Now, they all have graphical calculators, and Vpython does have its own graphing capabilities, but they’re fairly simple, only 2-dimensional, and way too automatic, so I prefer to have students program the calculators in full 3d space.

My approach to graphing is fairly simple too, but its nice because it introduces:

Co-ordinates: Primarily in 2d (co-ordinate plane), but 3d is easy;
Lists: in this case its a list of coordinates on a line;
Loops: (specifically for loops) to repeat actions and produce a sequence of numbers (with range); and
A sideways glance at matrix-like operations with arrays: A list of numbers can be treated like a matrix in some relatively simple circumstances. However, it’s not real matrix operations: multiplying a scalar by a list works like real matrix multiplication, but multiplying two lists multiplies the corresponding elements in the list.

A Simple Graphing Program

Start the program with the standard vpython header:

from visual import *

x and y axes: curves and lists

Next create the x and y axes. This introduces the curve object and lists, because Vpython draws its curve from a series of points held in a list.

To keep things simple, we’re letting the graph go from -10 to positive 10 along both axes, which makes the x-axis a line segment with only two points:

line_segment = [(-10,0), (10,0)]

The square brackets say that what’s inside as a list. In this case it’s a list of two coordinate pairs, (-10,0) and (10,0).

Now we create a line using Vpython’s curve and tell it that the positions of the points on the curve are the ones we just defined:

xaxis = curve(pos=line_segment)

To create the y-axis, we do the same thing but change the coordinate pair to (0,-10) and (0,10).

line_segment = [(0,-10),(0,10)]
yaxis = curve(pos=line_segment)

Which should produce:

Tic-marks: loops

In order to be better able to keep track of things, we’ll need some tic-marks on the axes. Ideally we’d like to label them too, but I think it works well enough to save that for later.

I start by having students create the first few tic-marks and then look for the emerging pattern. Their first attempts usually look something like this:

mark1 = curve(pos=[(-10,0.3),(-10,-0.3)])
mark2 = curve(pos=[(-9,0.3),(-9,-0.3)])
mark3 = curve(pos=[(-8,0.3),(-8,-0.3)])
mark4 = curve(pos=[(-7,0.3),(-7,-0.3)])

However, instead of tediously writing out these lines we can automate it by noticing that the only things that change are the x-coordinate of the coordinate pairs: they go from -10, to -9, to -8 etc.

So we want to produce a set of numbers that go from -10 to 10, in increments of 1, and use those number to make the tic-marks. The range function will do just that: specifically, range(-10,10,1). Actually, this list only goes up to 9, but that’s okay for now.

We tell the program to go through each item in the list and give its value to the variable i using a for loop:

for i in range(-10,10,1):
    mark = curve(pos=[(i,0.3),(i,-0.3)])

In python, everything indented after the for statement is within the loop.

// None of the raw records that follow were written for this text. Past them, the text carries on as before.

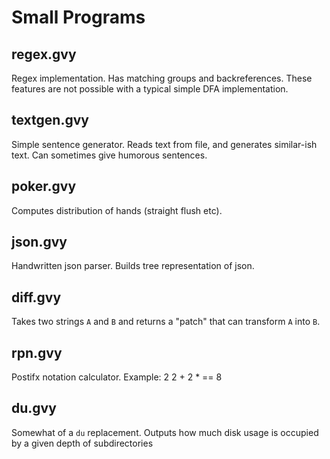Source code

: # Small Programs

## regex.gvy
Regex implementation. Has matching groups and backreferences. These features are not possible with a typical simple DFA implementation. 

## textgen.gvy
Simple sentence generator. Reads text from file, and generates similar-ish text. Can sometimes give humorous sentences.

## poker.gvy
Computes distribution of hands (straight flush etc).

## json.gvy
Handwritten json parser. Builds tree representation of json. 

## diff.gvy
Takes two strings `A` and `B` and returns a "patch" that can transform `A` into `B`.

## rpn.gvy
Postifx notation calculator. Example: 2 2 + 2 * == 8

## du.gvy
Somewhat of a `du` replacement. Outputs how much disk usage is occupied by a given depth of subdirectories
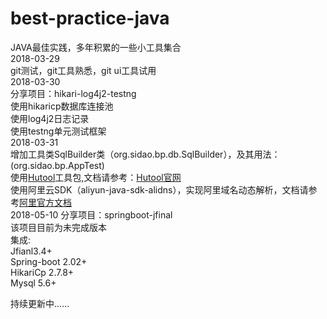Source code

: # best-practice-java

JAVA最佳实践，多年积累的一些小工具集合<br>
2018-03-29<br>
git测试，git工具熟悉，git ui工具试用<br>
2018-03-30<br>
<span>分享项目：</span>hikari-log4j2-testng<br>
使用hikaricp数据库连接池<br>
使用log4j2日志记录<br>
使用testng单元测试框架<br>
2018-03-31<br>
增加工具类SqlBuilder类（org.sidao.bp.db.SqlBuilder），及其用法：(org.sidao.bp.AppTest)<br>
使用<a href="https://gitee.com/loolly/hutool/" target="_blank">Hutool</a>工具包,文档请参考：<a href="http://hutool.mydoc.io/" target="_blank">Hutool官网</a><br>
使用阿里云SDK（aliyun-java-sdk-alidns），实现阿里域名动态解析，文档请参考<a href="https://help.aliyun.com/document_detail/29739.html?spm=a2c4g.11186623.6.584.N9gLFg" target="_blank">阿里官方文档</a><br>
2018-05-10
<span>分享项目：</span>springboot-jfinal<br>
<span color="red">该项目目前为未完成版本<span><br>
集成:<br>
Jfianl3.4+<br>
Spring-boot 2.02+<br>
HikariCp 2.7.8+<br>
Mysql 5.6+<br>

持续更新中......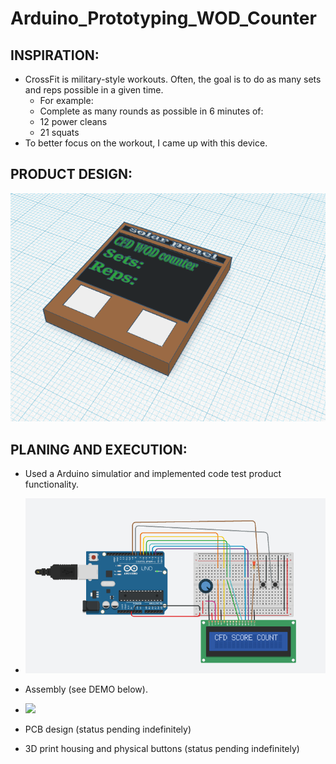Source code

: # Arduino_Prototyping_WOD_Counter
## INSPIRATION:
  * CrossFit is military-style workouts. Often, the goal is to do as many sets and reps possible in a given time.
    - For example: 
    - Complete as many rounds as possible in 6 minutes of:
     - 12 power cleans
     - 21 squats
  * To better focus on the workout, I came up with this device.

## PRODUCT DESIGN:

<img src="https://github.com/Haody1064/Arduino_WOD_Counter/blob/main/gif_and_images/WOD_counter_3D_design.png" />

## PLANING AND EXECUTION:
* Used a Arduino simulatior and implemented code test product functionality.
* <img src="https://github.com/Haody1064/Arduino_WOD_Counter/blob/main/gif_and_images/CircuitSimulation.png" />
  
* Assembly (see DEMO below).
* <img src="https://github.com/Haody1064/Arduino_WOD_Counter/blob/main/gif_and_images/ezgif.com-gif-maker.gif" />
* PCB design (status pending indefinitely) 
* 3D print housing and physical buttons (status pending indefinitely)
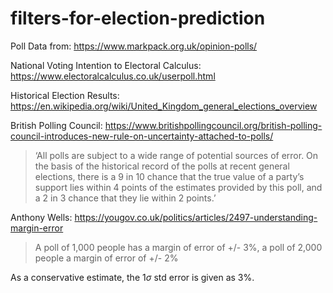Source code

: # filters-for-election-prediction

Poll Data from: https://www.markpack.org.uk/opinion-polls/

National Voting Intention to Electoral Calculus: https://www.electoralcalculus.co.uk/userpoll.html

Historical Election Results: https://en.wikipedia.org/wiki/United_Kingdom_general_elections_overview


British Polling Council: https://www.britishpollingcouncil.org/british-polling-council-introduces-new-rule-on-uncertainty-attached-to-polls/

> ‘All polls are subject to a wide range of potential sources of error. 
> On the basis of the historical record of the polls at recent general elections, 
> there is a 9 in 10 chance that the true value of a party’s support lies within 4 points of the estimates provided by this poll,
> and a 2 in 3 chance that they lie within 2 points.’

Anthony Wells: https://yougov.co.uk/politics/articles/2497-understanding-margin-error

> A poll of 1,000 people has a margin of error of +/- 3%, a poll of 2,000 people a margin of error of +/- 2%

As a conservative estimate, the $1 \sigma$ std error is given as 3%.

The y-axis’ tic-marks are similar, and its a nice little challenge for students to figure them out. They usually come up with a separate loop, eventually, that looks something like:

for i in range(-10,10,1):
    mark = curve(pos=[(0.3, i),(-0.3,i)])

The Curve

Now to create a line we really only need two points. However, so that we can make other types of curves later on we’ll create a line with a series of points. We’ll create the x and y values separately:

First we set up the set of x values:

line = curve(x=arange(-10,10,0.1))

Note that I use the arange function which is just like the range function but gives you decimal values (so you can do fractions) instead of just integers.

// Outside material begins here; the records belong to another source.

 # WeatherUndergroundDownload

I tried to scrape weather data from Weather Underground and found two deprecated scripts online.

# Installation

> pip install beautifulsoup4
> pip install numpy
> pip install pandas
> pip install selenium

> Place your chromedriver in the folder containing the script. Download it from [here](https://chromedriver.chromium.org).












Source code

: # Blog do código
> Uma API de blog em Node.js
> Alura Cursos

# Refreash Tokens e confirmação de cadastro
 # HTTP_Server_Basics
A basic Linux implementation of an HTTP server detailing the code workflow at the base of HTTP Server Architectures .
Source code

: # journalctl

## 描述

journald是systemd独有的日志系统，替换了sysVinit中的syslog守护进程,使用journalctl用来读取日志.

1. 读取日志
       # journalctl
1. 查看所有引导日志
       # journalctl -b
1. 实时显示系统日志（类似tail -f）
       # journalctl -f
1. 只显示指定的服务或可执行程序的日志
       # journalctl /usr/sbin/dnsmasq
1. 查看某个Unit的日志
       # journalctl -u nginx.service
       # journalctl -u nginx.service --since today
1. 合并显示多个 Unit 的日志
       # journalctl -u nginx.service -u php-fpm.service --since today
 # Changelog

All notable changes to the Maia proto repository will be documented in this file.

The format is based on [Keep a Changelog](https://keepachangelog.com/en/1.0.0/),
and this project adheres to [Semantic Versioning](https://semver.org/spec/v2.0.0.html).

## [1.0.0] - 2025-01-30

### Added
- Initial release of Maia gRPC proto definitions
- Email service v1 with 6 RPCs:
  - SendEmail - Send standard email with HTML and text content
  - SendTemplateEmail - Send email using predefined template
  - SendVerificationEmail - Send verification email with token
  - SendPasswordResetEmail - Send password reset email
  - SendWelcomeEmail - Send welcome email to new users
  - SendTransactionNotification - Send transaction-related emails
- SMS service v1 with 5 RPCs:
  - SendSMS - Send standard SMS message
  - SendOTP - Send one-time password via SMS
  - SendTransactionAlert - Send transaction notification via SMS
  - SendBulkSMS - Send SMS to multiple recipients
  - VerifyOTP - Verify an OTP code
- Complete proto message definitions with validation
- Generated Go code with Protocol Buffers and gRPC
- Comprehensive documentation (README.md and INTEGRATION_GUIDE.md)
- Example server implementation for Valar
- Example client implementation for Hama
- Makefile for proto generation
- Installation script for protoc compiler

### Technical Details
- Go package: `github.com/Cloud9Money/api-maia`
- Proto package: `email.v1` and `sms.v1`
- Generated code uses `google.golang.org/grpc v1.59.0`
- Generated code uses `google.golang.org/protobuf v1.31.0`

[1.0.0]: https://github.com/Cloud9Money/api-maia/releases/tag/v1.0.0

Next we set the y values that go with the x values for the equation (in this example):
$! y = 0.5 x + 2$

line.y = 0.5 * line.x + 2

Finally, to make it look better, we change the color of the line to yellow:

line.color = color.yellow

In Summary

The final code looks like:

from visual import *


line_segment = [(-10,0),(10,0)]
xaxis = curve(pos=line_segment)

line_segment = [(0,-10),(0,10)]
yaxis = curve(pos=line_segment)

mark1 = curve(pos=[(-10,0.3),(-10,-0.3)])
mark2 = curve(pos=[(-9,0.3),(-9,-0.3)])
mark3 = curve(pos=[(-8,0.3),(-8,-0.3)])
mark4 = curve(pos=[(-7,0.3),(-7,-0.3)])

for i in range(-10,10,1):
    mark = curve(pos=[(i,0.3),(i,-0.3)])

for i in range(-10,10,1):
    mark = curve(pos=[(0.3, i),(-0.3,i)])

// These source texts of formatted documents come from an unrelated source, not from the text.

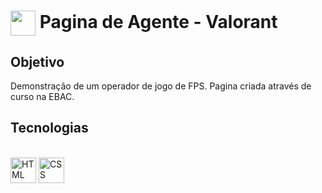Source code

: <h1>
     <img align="center" width="40px" src="https://liquipedia.net/commons/images/a/a1/VCT_Red_logo.png">
    <span>Pagina de Agente - Valorant</span>
</h1>

## Objetivo
Demonstração de um operador de jogo de FPS. Pagina criada através de curso na EBAC.

## Tecnologias

<div style="display: inline_block"><br>
  <img align="center" alt="HTML" height="41" width="41" src="https://cdn-icons-png.flaticon.com/512/136/136528.png">
  <img align="center" alt="CSS" height="41" width="41" src="https://cdn-icons-png.flaticon.com/512/136/136527.png">
</div>
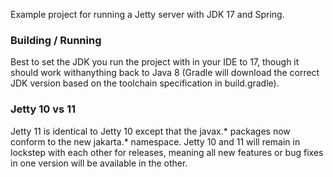 Example project for running a Jetty server with JDK 17 and Spring.

### Building / Running

Best to set the JDK you run the project with in your IDE to 17, though it 
should work withanything back to Java 8 (Gradle will download the correct 
JDK version based on the toolchain specification in build.gradle).


### Jetty 10 vs 11

Jetty 11 is identical to Jetty 10 except that the javax.* packages now conform
to the new jakarta.* namespace. Jetty 10 and 11 will remain in lockstep with
each other for releases, meaning all new features or bug fixes in one version
will be available in the other.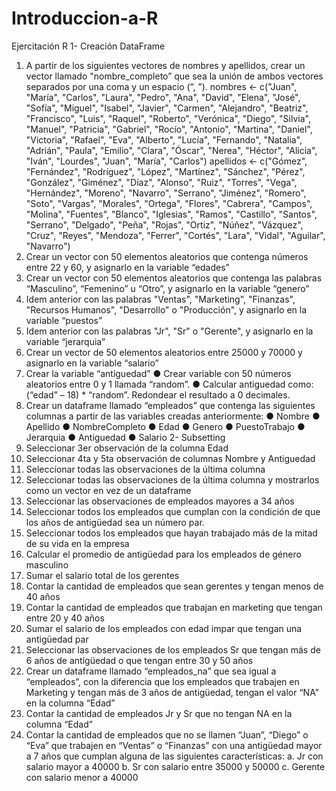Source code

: # Introduccion-a-R
Ejercitación R
1- Creación DataFrame
1. A partir de los siguientes vectores de nombres y apellidos, crear un vector llamado "nombre_completo” que 
sea la unión de ambos vectores separados por una coma y un espacio (“<APELLIDO>, <NOMBRE>”).
nombres <- c("Juan", "María", "Carlos", "Laura", "Pedro", "Ana", "David", "Elena", "José", 
"Sofía",
 "Miguel", "Isabel", "Javier", "Carmen", "Alejandro", "Beatriz", "Francisco", 
"Luis", "Raquel", "Roberto",
 "Verónica", "Diego", "Silvia", "Manuel", "Patricia", "Gabriel", "Rocío", 
"Antonio", "Martina", "Daniel",
 "Victoria", "Rafael", "Eva", "Alberto", "Lucía", "Fernando", "Natalia", 
"Adrián", "Paula", "Emilio", "Clara",
 "Óscar", "Nerea", "Héctor", "Alicia", "Iván", "Lourdes", "Juan", "María", 
"Carlos")
apellidos <- c("Gómez", "Fernández", "Rodríguez", "López", "Martínez", "Sánchez", "Pérez", 
"González", "Giménez", "Díaz",
 "Alonso", "Ruiz", "Torres", "Vega", "Hernández", "Moreno", "Navarro", 
"Serrano", "Jiménez", "Romero",
 "Soto", "Vargas", "Morales", "Ortega", "Flores", "Cabrera", "Campos", 
"Molina", "Fuentes", "Blanco",
 "Iglesias", "Ramos", "Castillo", "Santos", "Serrano", "Delgado", "Peña", 
"Rojas", "Ortiz", "Núñez",
 "Vázquez", "Cruz", "Reyes", "Mendoza", "Ferrer", "Cortés", "Lara", "Vidal", 
"Aguilar", "Navarro")
2. Crear un vector con 50 elementos aleatorios que contenga números entre 22 y 60, y asignarlo en la variable 
“edades”
3. Crear un vector con 50 elementos aleatorios que contenga las palabras “Masculino”, “Femenino” u “Otro”, y 
asignarlo en la variable “genero”
4. Idem anterior con las palabras "Ventas", "Marketing", "Finanzas", "Recursos Humanos", "Desarrollo" o 
"Producción", y asignarlo en la variable “puestos”
5. Idem anterior con las palabras "Jr", "Sr" o "Gerente", y asignarlo en la variable “jerarquia”
6. Crear un vector de 50 elementos aleatorios entre 25000 y 70000 y asignarlo en la variable “salario”
7. Crear la variable “antiguedad” 
● Crear variable con 50 números aleatorios entre 0 y 1 llamada “random”.
● Calcular antiguedad como: (“edad” – 18) * “random”. Redondear el resultado a 0 decimales.
8. Crear un dataframe llamado “empleados” que contenga las siguientes columnas a partir de las variables 
creadas anteriormente:
● Nombre
● Apellido
● NombreCompleto
● Edad
● Genero
● PuestoTrabajo
● Jerarquia
● Antiguedad 
● Salario
2- Subsetting
1. Seleccionar 3er observación de la columna Edad
2. Seleccionar 4ta y 5ta observación de columnas Nombre y Antiguedad
3. Seleccionar todas las observaciones de la última columna
4. Seleccionar todas las observaciones de la última columna y mostrarlos como un vector en vez de un 
dataframe
5. Seleccionar las observaciones de empleados mayores a 34 años
6. Seleccionar todos los empleados que cumplan con la condición de que los años de antigüedad sea un 
número par.
7. Seleccionar todos los empleados que hayan trabajado más de la mitad de su vida en la empresa
8. Calcular el promedio de antigüedad para los empleados de género masculino
9. Sumar el salario total de los gerentes
10. Contar la cantidad de empleados que sean gerentes y tengan menos de 40 años
11. Contar la cantidad de empleados que trabajan en marketing que tengan entre 20 y 40 años
12. Sumar el salario de los empleados con edad impar que tengan una antigüedad par
13. Seleccionar las observaciones de los empleados Sr que tengan más de 6 años de antigüedad o que tengan 
entre 30 y 50 años
14. Crear un dataframe llamado “empleados_na” que sea igual a “empleados”, con la diferencia que los 
empleados que trabajen en Marketing y tengan más de 3 años de antigüedad, tengan el valor “NA” en la 
columna “Edad”
15. Contar la cantidad de empleados Jr y Sr que no tengan NA en la columna “Edad”
16. Contar la cantidad de empleados que no se llamen “Juan”, “Diego” o “Eva” que trabajen en “Ventas” o 
“Finanzas” con una antigüedad mayor a 7 años que cumplan alguna de las siguientes características:
a. Jr con salario mayor a 40000
b. Sr con salario entre 35000 y 50000
c. Gerente con salario menor a 40000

line = curve(x=arange(-10,10,0.1))
line.y = 0.5 * line.x + 2
line.color = color.yellow

which produces:

Note on lists, arrays and matrices: You’ll notice that we create the curve, give it a list of x values (using arange), and then calculate the corresponding y values using matrix multiplication: 0.5 * line.x. This works because line.x actually stores the values as an an array, not as a list. The key difference between lists and arrays, as far as we’re concerned, is that we can get away with this type of multiplication with an array and not a list. However, an array is not a matrix, as is clearly demonstrated by the second part of the command where 2 is added to the result of the multiplication. In this case, 2 is added to each value in the array; if it were an actual matrix you need to add another matrix of the same shape that’s filled with 2’s. Right now, this is invisible to the students. The line of code makes sense. The concern is that when they do start working with matrices there might be some confusion. So watch out.

And to make any other function you just need to adjust the final line. So a parabola:
$! y = x^2$
would be:

line.y = line.x**2

(The two stars “**” indicates an exponent).

An Assignment

So, to assess learning, and to review the different functions we’ve learned, I asked students to produce “studies” of the different curves by demonstrating what happens when you change the different constants and coefficients in the equation.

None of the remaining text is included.